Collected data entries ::
----

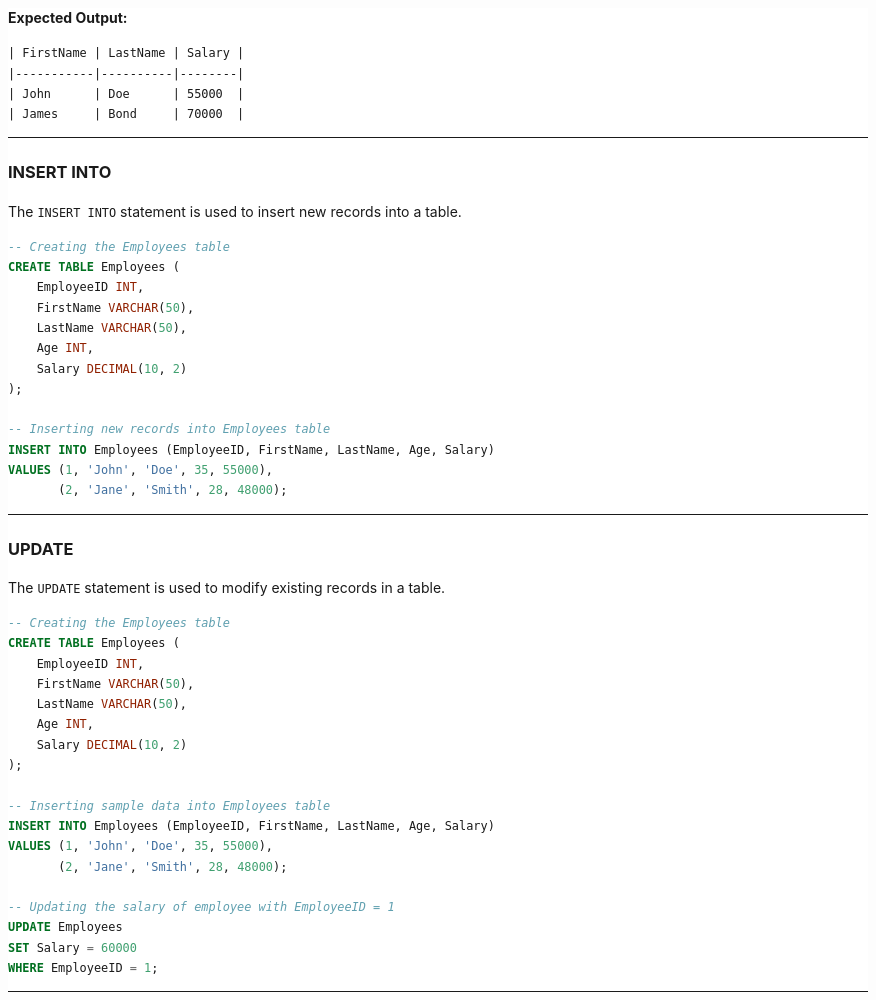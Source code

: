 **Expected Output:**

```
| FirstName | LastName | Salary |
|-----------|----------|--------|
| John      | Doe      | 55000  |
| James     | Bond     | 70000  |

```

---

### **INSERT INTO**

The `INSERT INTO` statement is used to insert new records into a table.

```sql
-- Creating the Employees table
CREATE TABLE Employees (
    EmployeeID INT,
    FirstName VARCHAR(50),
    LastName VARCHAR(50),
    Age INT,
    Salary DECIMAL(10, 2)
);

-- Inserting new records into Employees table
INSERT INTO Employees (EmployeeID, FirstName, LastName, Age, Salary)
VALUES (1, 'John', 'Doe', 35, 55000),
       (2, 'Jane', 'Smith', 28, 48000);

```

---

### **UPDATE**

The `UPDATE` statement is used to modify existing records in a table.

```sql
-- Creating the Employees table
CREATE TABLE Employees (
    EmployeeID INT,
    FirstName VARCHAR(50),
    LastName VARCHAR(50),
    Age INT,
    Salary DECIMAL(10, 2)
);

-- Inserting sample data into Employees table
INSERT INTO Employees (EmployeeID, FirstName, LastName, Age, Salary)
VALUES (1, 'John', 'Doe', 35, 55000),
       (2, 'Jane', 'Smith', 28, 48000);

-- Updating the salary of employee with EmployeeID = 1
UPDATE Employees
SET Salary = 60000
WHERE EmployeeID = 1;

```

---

----

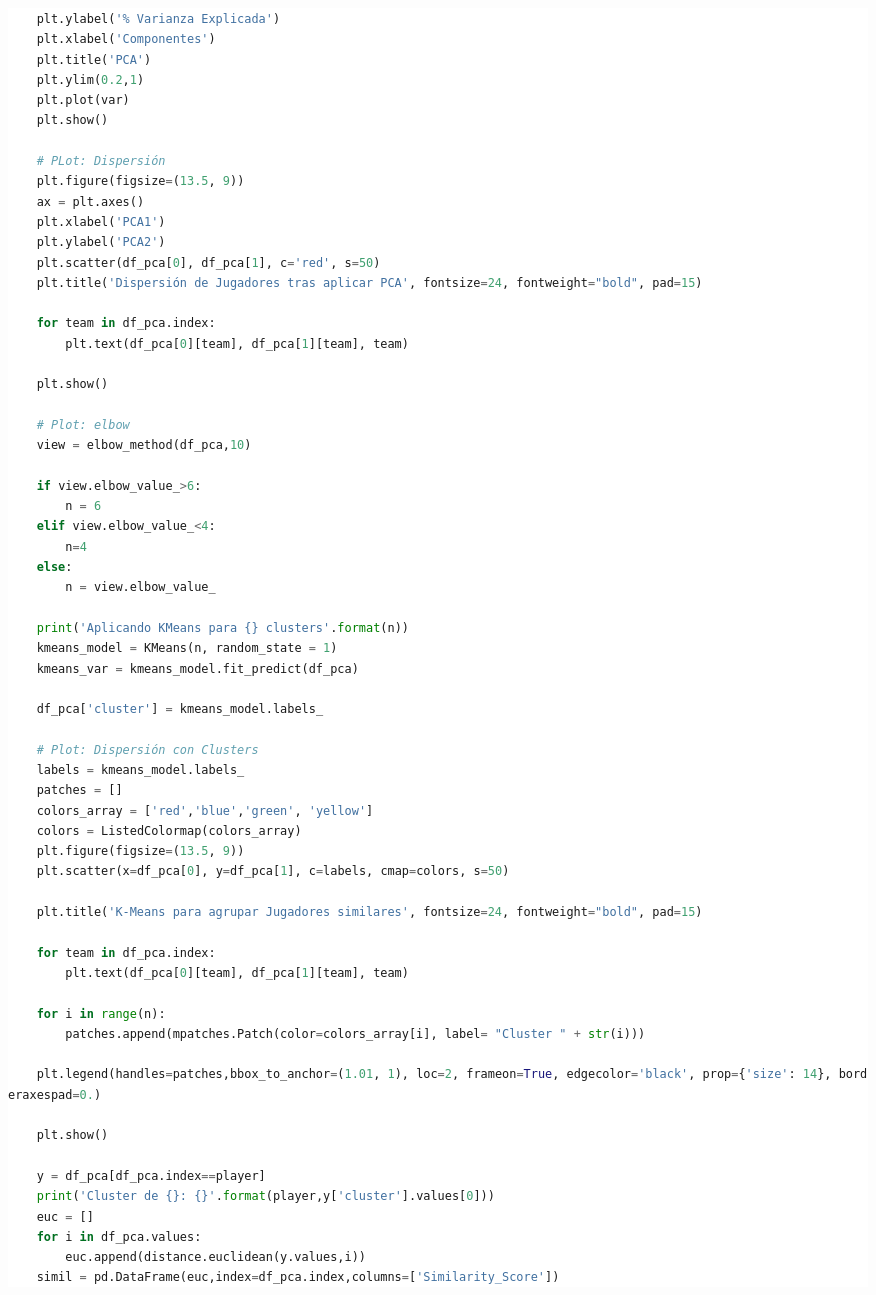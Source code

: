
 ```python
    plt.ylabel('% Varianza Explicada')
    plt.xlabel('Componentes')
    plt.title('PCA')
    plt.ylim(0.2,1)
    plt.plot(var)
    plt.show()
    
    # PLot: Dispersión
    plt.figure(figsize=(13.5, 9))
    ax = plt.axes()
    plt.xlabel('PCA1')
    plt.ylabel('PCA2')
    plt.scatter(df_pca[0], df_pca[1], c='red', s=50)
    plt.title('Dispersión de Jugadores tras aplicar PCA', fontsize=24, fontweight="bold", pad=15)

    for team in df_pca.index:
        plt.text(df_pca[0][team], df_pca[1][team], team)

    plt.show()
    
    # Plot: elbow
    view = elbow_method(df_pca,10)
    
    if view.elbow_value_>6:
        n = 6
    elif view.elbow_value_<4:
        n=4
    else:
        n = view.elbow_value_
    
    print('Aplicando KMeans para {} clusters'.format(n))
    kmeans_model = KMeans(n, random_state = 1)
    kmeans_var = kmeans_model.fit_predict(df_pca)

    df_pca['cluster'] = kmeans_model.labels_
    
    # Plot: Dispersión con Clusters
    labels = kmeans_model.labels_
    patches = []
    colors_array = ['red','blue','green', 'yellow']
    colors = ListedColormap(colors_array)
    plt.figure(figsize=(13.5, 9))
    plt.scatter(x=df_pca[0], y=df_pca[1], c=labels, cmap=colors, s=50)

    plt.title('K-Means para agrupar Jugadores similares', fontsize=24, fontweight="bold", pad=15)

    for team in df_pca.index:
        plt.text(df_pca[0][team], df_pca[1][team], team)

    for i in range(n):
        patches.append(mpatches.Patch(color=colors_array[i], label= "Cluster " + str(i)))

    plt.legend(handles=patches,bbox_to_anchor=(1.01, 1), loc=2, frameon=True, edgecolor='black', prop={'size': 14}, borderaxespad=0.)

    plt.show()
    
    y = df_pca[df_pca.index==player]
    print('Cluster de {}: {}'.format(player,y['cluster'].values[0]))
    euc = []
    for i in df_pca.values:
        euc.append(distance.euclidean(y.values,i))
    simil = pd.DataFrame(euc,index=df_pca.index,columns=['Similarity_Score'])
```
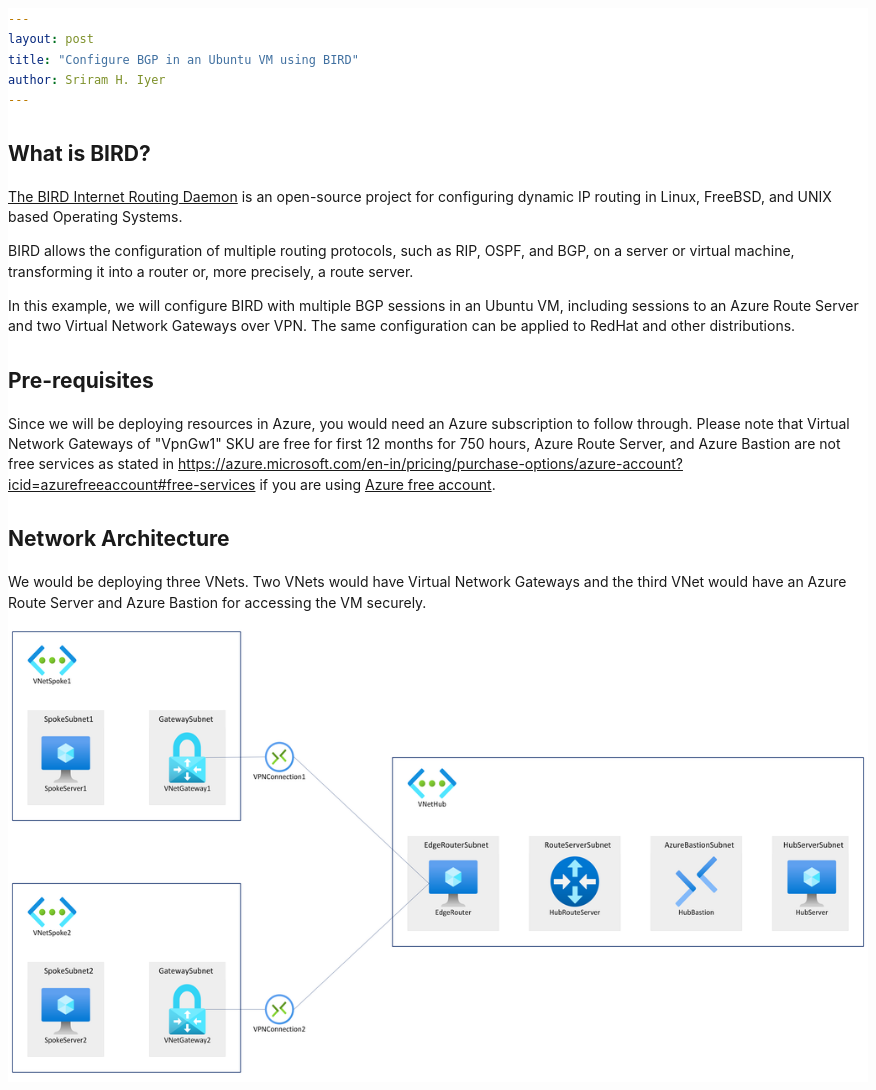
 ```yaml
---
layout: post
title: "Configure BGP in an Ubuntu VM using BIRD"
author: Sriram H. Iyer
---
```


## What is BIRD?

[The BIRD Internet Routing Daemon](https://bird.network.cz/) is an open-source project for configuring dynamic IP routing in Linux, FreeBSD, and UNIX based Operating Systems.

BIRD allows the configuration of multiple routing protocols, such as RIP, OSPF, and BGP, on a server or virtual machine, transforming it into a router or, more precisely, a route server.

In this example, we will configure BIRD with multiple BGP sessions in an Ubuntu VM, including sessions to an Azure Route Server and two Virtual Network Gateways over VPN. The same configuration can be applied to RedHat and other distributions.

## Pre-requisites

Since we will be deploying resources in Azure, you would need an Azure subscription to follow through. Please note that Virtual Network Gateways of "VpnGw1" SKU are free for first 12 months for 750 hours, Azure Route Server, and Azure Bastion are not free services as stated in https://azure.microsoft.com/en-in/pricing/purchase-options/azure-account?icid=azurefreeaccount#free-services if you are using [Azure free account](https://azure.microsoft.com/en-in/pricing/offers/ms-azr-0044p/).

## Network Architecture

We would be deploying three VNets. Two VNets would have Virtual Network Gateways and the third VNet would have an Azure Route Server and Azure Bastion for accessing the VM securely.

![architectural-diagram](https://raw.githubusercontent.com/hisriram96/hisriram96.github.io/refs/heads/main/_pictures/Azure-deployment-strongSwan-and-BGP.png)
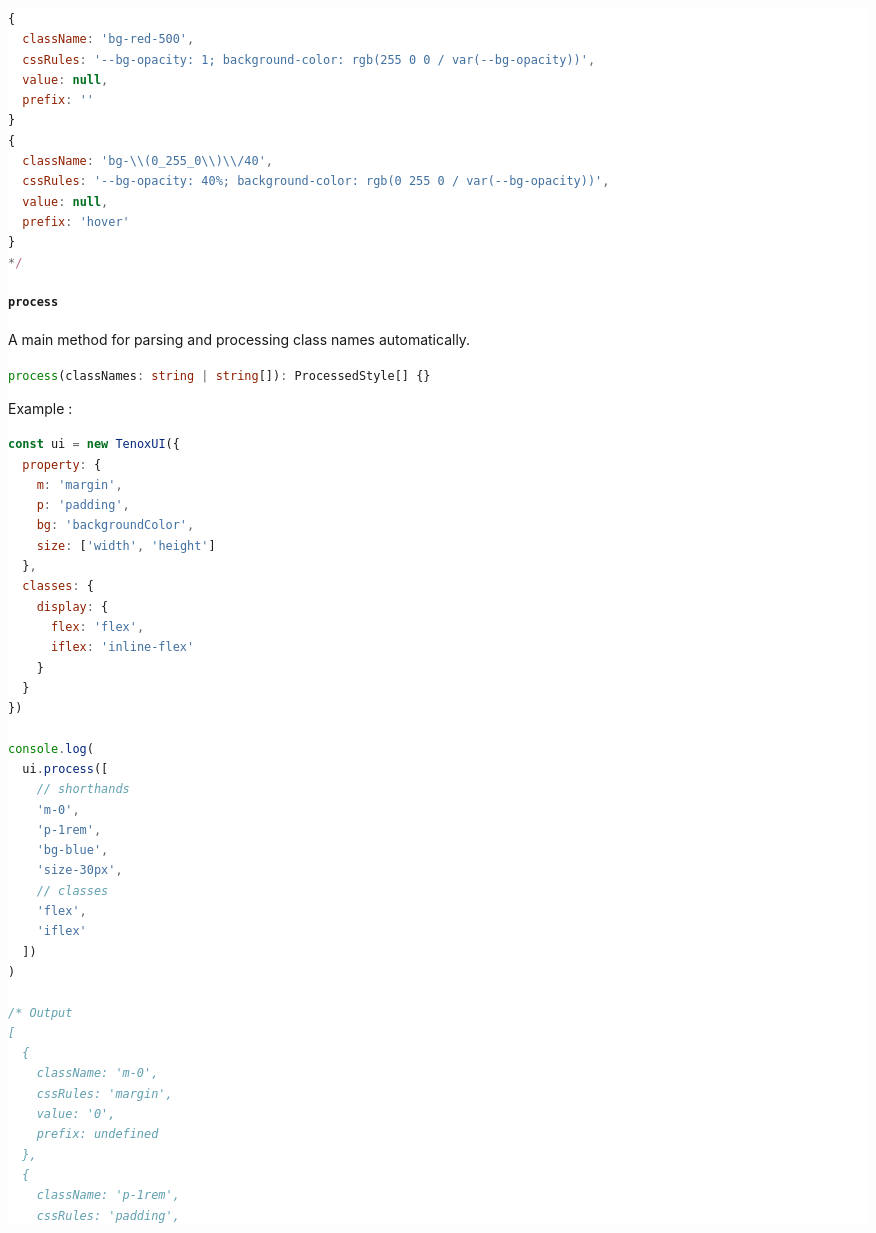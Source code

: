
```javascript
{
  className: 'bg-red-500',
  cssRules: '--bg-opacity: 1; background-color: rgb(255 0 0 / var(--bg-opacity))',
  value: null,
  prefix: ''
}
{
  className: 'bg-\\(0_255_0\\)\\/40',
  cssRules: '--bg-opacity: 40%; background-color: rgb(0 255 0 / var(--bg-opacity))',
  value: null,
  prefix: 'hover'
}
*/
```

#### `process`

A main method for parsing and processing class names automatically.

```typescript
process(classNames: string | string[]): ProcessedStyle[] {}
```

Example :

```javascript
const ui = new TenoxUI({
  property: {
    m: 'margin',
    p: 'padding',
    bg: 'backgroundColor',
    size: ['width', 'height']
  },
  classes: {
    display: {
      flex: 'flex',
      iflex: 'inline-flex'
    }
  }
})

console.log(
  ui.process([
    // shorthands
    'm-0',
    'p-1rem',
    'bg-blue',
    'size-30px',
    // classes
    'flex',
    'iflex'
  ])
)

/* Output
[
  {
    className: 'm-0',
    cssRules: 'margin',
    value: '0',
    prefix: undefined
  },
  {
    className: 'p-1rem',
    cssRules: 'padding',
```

----

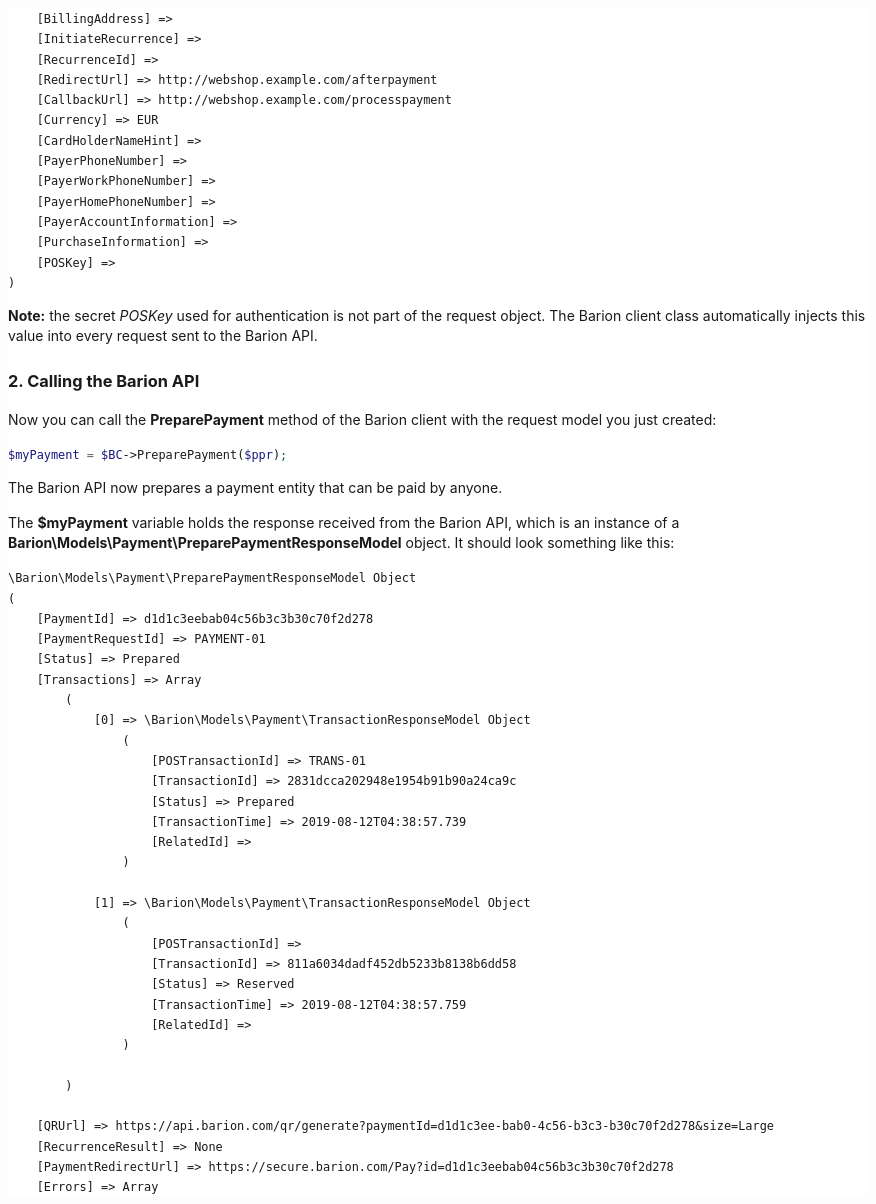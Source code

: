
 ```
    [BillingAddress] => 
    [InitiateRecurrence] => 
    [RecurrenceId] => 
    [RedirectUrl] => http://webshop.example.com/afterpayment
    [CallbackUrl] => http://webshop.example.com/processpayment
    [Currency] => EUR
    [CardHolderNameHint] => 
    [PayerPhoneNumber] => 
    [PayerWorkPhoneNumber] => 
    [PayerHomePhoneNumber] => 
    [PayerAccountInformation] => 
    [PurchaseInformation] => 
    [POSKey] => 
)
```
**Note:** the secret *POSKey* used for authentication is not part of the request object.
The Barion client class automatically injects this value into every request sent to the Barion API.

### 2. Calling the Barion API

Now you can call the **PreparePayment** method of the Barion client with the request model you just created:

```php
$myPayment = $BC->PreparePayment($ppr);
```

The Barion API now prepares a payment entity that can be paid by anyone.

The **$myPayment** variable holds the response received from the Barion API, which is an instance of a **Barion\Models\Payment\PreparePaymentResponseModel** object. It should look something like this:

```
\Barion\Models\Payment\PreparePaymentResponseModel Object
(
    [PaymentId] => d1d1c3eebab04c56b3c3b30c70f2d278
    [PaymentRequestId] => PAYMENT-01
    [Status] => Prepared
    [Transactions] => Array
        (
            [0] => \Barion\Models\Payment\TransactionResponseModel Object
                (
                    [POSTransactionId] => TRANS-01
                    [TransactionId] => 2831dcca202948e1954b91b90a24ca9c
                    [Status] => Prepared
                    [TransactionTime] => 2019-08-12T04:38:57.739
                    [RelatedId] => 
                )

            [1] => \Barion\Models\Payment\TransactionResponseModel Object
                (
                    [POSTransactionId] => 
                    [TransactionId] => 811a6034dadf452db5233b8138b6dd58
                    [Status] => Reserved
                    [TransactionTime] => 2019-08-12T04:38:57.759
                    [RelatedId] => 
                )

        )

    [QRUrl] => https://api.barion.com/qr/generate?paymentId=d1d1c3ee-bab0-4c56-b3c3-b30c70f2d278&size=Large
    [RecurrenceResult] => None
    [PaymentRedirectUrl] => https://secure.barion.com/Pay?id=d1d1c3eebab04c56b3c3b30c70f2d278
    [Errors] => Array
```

----

Directions for this task ::
Go through the entries above, and wherever a line holds the word "ylabel", copy that line.

Exercise answer ::
    plt.ylabel('% Varianza Explicada')
    plt.ylabel('PCA2')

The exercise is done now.